DESCRIPTION OF THE TASK | Would you write out all the records again, exactly?

# # # # #

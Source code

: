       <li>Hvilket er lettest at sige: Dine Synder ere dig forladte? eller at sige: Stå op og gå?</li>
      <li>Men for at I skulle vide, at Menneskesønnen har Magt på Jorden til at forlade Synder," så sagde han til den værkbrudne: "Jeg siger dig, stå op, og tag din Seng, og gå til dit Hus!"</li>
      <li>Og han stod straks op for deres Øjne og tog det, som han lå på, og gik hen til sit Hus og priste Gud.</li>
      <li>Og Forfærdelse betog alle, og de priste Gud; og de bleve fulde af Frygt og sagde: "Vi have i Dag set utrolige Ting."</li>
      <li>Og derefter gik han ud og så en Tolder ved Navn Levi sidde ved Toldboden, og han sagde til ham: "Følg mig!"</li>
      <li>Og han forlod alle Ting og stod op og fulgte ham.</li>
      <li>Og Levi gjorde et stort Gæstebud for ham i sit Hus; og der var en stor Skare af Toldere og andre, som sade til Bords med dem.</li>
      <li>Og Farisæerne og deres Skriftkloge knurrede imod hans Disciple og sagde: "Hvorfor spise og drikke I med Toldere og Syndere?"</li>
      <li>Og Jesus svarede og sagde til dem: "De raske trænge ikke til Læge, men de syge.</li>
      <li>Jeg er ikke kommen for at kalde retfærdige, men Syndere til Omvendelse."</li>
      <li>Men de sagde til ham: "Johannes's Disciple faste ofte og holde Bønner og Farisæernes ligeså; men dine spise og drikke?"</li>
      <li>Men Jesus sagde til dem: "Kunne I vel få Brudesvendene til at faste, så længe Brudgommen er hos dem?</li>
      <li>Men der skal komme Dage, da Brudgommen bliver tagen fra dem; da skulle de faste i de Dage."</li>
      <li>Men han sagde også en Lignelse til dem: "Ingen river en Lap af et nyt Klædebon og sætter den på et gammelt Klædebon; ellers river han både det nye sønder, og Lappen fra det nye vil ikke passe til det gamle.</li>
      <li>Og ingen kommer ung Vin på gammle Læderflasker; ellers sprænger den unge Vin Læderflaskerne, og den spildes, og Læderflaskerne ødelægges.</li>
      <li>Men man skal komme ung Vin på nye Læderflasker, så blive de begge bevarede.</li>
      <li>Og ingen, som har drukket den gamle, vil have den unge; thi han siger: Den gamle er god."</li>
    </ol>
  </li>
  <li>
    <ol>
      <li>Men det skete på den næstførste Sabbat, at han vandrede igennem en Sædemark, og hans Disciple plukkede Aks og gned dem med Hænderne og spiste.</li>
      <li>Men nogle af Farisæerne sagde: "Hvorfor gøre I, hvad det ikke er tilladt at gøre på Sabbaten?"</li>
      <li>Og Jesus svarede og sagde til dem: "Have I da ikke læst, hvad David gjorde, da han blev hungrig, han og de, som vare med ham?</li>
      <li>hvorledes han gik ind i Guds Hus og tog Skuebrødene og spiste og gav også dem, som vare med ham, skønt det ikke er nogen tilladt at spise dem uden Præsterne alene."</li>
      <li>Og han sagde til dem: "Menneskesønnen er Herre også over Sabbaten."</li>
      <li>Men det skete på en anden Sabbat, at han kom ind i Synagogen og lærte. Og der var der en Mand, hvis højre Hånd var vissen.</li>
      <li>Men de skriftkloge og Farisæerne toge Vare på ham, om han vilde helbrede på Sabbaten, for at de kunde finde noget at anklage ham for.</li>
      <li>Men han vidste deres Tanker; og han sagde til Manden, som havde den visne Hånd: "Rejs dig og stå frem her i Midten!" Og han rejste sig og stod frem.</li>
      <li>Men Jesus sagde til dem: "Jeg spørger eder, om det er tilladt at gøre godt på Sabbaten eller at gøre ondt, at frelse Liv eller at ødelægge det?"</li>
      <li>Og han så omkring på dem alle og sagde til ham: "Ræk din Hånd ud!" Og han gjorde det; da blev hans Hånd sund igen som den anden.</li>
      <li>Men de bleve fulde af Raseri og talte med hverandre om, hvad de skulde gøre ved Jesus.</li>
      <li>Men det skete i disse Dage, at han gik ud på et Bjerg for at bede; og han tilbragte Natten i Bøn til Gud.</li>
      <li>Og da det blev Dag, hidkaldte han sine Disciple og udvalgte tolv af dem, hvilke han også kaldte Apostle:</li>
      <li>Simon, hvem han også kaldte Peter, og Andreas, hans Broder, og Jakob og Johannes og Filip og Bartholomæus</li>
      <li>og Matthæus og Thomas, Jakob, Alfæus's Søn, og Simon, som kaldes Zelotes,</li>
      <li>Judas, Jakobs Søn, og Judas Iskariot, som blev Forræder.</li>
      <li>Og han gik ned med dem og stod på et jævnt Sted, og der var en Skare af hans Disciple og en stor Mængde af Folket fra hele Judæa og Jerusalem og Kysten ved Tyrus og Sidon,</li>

# # # # #

WRITTEN ANSWER |
Source code

:       <li>Hvilket er lettest at sige: Dine Synder ere dig forladte? eller at sige: Stå op og gå?</li>
      <li>Men for at I skulle vide, at Menneskesønnen har Magt på Jorden til at forlade Synder," så sagde han til den værkbrudne: "Jeg siger dig, stå op, og tag din Seng, og gå til dit Hus!"</li>
      <li>Og han stod straks op for deres Øjne og tog det, som han lå på, og gik hen til sit Hus og priste Gud.</li>
      <li>Og Forfærdelse betog alle, og de priste Gud; og de bleve fulde af Frygt og sagde: "Vi have i Dag set utrolige Ting."</li>
      <li>Og derefter gik han ud og så en Tolder ved Navn Levi sidde ved Toldboden, og han sagde til ham: "Følg mig!"</li>
      <li>Og han forlod alle Ting og stod op og fulgte ham.</li>
      <li>Og Levi gjorde et stort Gæstebud for ham i sit Hus; og der var en stor Skare af Toldere og andre, som sade til Bords med dem.</li>
      <li>Og Farisæerne og deres Skriftkloge knurrede imod hans Disciple og sagde: "Hvorfor spise og drikke I med Toldere og Syndere?"</li>
      <li>Og Jesus svarede og sagde til dem: "De raske trænge ikke til Læge, men de syge.</li>
      <li>Jeg er ikke kommen for at kalde retfærdige, men Syndere til Omvendelse."</li>
      <li>Men de sagde til ham: "Johannes's Disciple faste ofte og holde Bønner og Farisæernes ligeså; men dine spise og drikke?"</li>
      <li>Men Jesus sagde til dem: "Kunne I vel få Brudesvendene til at faste, så længe Brudgommen er hos dem?</li>
      <li>Men der skal komme Dage, da Brudgommen bliver tagen fra dem; da skulle de faste i de Dage."</li>
      <li>Men han sagde også en Lignelse til dem: "Ingen river en Lap af et nyt Klædebon og sætter den på et gammelt Klædebon; ellers river han både det nye sønder, og Lappen fra det nye vil ikke passe til det gamle.</li>
      <li>Og ingen kommer ung Vin på gammle Læderflasker; ellers sprænger den unge Vin Læderflaskerne, og den spildes, og Læderflaskerne ødelægges.</li>
      <li>Men man skal komme ung Vin på nye Læderflasker, så blive de begge bevarede.</li>
      <li>Og ingen, som har drukket den gamle, vil have den unge; thi han siger: Den gamle er god."</li>
    </ol>
  </li>
  <li>
    <ol>
      <li>Men det skete på den næstførste Sabbat, at han vandrede igennem en Sædemark, og hans Disciple plukkede Aks og gned dem med Hænderne og spiste.</li>
      <li>Men nogle af Farisæerne sagde: "Hvorfor gøre I, hvad det ikke er tilladt at gøre på Sabbaten?"</li>
      <li>Og Jesus svarede og sagde til dem: "Have I da ikke læst, hvad David gjorde, da han blev hungrig, han og de, som vare med ham?</li>
      <li>hvorledes han gik ind i Guds Hus og tog Skuebrødene og spiste og gav også dem, som vare med ham, skønt det ikke er nogen tilladt at spise dem uden Præsterne alene."</li>
      <li>Og han sagde til dem: "Menneskesønnen er Herre også over Sabbaten."</li>
      <li>Men det skete på en anden Sabbat, at han kom ind i Synagogen og lærte. Og der var der en Mand, hvis højre Hånd var vissen.</li>
      <li>Men de skriftkloge og Farisæerne toge Vare på ham, om han vilde helbrede på Sabbaten, for at de kunde finde noget at anklage ham for.</li>
      <li>Men han vidste deres Tanker; og han sagde til Manden, som havde den visne Hånd: "Rejs dig og stå frem her i Midten!" Og han rejste sig og stod frem.</li>
      <li>Men Jesus sagde til dem: "Jeg spørger eder, om det er tilladt at gøre godt på Sabbaten eller at gøre ondt, at frelse Liv eller at ødelægge det?"</li>
      <li>Og han så omkring på dem alle og sagde til ham: "Ræk din Hånd ud!" Og han gjorde det; da blev hans Hånd sund igen som den anden.</li>
      <li>Men de bleve fulde af Raseri og talte med hverandre om, hvad de skulde gøre ved Jesus.</li>
      <li>Men det skete i disse Dage, at han gik ud på et Bjerg for at bede; og han tilbragte Natten i Bøn til Gud.</li>
      <li>Og da det blev Dag, hidkaldte han sine Disciple og udvalgte tolv af dem, hvilke han også kaldte Apostle:</li>
      <li>Simon, hvem han også kaldte Peter, og Andreas, hans Broder, og Jakob og Johannes og Filip og Bartholomæus</li>
      <li>og Matthæus og Thomas, Jakob, Alfæus's Søn, og Simon, som kaldes Zelotes,</li>
      <li>Judas, Jakobs Søn, og Judas Iskariot, som blev Forræder.</li>
      <li>Og han gik ned med dem og stod på et jævnt Sted, og der var en Skare af hans Disciple og en stor Mængde af Folket fra hele Judæa og Jerusalem og Kysten ved Tyrus og Sidon,</li>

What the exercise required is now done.